[[ INPUT DATA open ]]

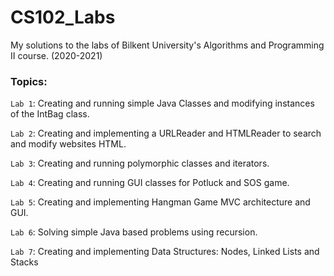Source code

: # CS102_Labs
My solutions to the labs of Bilkent University's Algorithms and Programming II course. (2020-2021)

### Topics:
`Lab 1`: Creating and running simple Java Classes and modifying instances of the IntBag class.

`Lab 2`: Creating and implementing a URLReader and HTMLReader to search and modify websites HTML.

`Lab 3`: Creating and running polymorphic classes and iterators.

`Lab 4`: Creating and running GUI classes for Potluck and SOS game.

`Lab 5`: Creating and implementing Hangman Game MVC architecture and GUI.

`Lab 6`: Solving simple Java based problems using recursion.

`Lab 7`: Creating and implementing Data Structures: Nodes, Linked Lists and Stacks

[[ INPUT DATA closed ]]

Every line above that contains the word "implementing" should be reported.

● **SOLUTION TO THIS TASK**:
`Lab 2`: Creating and implementing a URLReader and HTMLReader to search and modify websites HTML.
`Lab 5`: Creating and implementing Hangman Game MVC architecture and GUI.
`Lab 7`: Creating and implementing Data Structures: Nodes, Linked Lists and Stacks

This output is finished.